Pharmacokinetics of Famciclovir in Subjects with Chronic Hepatic Disease

The pharmacokinetic profile of penciclovir was determined after a single 500‐mg dose of its oral precursor, famciclovir, in 9 healthy volunteers and in 14 patients with chronic hepatic disease. Plasma and urine samples were analyzed for concentrations of penciclovir and 6‐deoxy‐penciclovir using a reverse‐phase high‐performance liquid chromatography (HPLC) method. Famciclovir was not quantifiable in patients with hepatic disease, and 6‐deoxy‐penciclovir was quantifiable in only a limited number of specimens. The extent of systemic availability of penciclovir, as measured by AUC 0‐∞ , was similar in patients with hepatic disease and in healthy subjects.

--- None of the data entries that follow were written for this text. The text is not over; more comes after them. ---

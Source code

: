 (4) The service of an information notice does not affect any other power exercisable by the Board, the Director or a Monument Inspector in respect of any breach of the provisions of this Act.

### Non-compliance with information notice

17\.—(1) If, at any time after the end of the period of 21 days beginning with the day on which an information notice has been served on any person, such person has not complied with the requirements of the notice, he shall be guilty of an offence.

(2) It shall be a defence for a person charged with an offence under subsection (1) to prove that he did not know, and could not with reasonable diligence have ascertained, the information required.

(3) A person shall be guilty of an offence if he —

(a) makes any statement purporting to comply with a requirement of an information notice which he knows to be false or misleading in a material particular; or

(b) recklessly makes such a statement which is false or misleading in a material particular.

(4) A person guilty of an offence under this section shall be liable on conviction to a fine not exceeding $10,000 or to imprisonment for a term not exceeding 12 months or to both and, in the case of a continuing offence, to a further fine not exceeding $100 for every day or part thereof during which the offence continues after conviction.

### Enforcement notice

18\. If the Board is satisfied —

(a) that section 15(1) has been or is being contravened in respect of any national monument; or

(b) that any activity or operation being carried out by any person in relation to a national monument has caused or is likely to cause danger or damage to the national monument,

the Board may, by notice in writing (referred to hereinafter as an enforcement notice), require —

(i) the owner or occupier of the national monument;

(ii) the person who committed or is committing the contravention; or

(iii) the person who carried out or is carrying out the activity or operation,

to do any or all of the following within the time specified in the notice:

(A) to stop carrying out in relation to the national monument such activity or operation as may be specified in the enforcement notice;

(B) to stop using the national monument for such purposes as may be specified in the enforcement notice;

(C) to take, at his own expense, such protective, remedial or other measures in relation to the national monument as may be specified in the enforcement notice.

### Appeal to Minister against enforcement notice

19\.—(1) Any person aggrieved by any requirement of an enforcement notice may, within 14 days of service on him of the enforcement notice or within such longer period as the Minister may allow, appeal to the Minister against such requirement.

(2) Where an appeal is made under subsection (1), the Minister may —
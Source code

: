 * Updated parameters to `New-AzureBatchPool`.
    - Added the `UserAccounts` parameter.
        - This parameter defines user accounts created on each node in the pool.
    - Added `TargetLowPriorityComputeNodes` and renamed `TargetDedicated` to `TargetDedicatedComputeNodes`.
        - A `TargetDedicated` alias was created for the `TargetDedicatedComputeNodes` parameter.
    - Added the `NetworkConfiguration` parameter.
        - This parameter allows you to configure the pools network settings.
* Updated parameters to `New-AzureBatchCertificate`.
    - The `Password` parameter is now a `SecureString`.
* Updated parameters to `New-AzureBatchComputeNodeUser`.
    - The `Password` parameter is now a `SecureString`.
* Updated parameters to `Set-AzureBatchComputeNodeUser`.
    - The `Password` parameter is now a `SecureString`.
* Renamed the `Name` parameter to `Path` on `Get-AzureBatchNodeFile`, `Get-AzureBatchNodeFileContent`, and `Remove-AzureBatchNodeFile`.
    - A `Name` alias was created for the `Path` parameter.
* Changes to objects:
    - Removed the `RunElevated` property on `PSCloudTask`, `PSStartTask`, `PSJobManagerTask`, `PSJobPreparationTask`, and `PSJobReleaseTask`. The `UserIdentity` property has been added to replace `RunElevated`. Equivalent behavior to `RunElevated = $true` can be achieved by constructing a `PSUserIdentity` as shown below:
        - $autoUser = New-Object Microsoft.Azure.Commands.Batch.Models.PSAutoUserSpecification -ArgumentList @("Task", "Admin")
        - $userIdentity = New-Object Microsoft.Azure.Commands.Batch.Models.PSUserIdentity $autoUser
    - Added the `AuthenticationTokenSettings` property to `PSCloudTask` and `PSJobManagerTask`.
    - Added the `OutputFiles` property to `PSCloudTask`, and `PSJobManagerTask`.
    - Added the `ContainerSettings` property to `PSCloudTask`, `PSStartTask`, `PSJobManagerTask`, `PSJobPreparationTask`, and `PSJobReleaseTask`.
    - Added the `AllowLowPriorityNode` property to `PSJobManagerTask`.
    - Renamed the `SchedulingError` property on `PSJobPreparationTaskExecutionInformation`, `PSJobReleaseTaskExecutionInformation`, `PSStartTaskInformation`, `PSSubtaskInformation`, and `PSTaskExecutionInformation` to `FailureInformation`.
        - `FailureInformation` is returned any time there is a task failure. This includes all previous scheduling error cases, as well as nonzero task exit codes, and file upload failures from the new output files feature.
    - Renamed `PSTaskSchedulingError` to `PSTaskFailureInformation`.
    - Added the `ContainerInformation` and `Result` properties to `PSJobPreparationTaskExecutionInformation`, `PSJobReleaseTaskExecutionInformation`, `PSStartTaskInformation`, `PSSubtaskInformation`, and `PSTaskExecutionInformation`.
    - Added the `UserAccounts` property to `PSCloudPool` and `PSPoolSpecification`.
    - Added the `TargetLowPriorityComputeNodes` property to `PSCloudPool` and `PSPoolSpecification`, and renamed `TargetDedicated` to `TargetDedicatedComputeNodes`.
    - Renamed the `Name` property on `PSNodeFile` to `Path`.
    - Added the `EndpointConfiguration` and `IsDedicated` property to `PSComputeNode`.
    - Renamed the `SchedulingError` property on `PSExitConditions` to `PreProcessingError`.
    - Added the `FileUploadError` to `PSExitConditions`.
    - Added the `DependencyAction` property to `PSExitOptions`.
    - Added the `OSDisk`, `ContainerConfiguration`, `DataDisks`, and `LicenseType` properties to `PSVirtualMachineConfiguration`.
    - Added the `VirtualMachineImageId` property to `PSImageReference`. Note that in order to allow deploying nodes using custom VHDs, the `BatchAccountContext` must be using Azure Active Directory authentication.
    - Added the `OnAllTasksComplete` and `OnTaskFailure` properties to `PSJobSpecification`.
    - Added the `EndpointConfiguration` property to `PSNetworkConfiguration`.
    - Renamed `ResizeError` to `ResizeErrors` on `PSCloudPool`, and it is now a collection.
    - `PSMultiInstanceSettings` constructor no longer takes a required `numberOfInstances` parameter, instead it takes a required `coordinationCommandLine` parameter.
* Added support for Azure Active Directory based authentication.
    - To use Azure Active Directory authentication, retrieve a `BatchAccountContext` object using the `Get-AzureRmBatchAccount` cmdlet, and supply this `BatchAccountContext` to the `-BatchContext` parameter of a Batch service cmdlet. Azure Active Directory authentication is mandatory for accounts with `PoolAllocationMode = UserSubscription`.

In contrast, C max was significantly lower (average decrease of 43%) in subjects with hepatic disease relative to healthy normal subjects. Median T max for subjects with hepatic disease was significantly increased (by 0.75 hours) compared with subjects with normal liver function. These data suggest a decrease in the rate, but not the extent, of systemic availability of penciclovir in patients with hepatic disease. It should be unnecessary to modify the dose of famciclovir for subjects with compensated hepatic disease and normal renal function.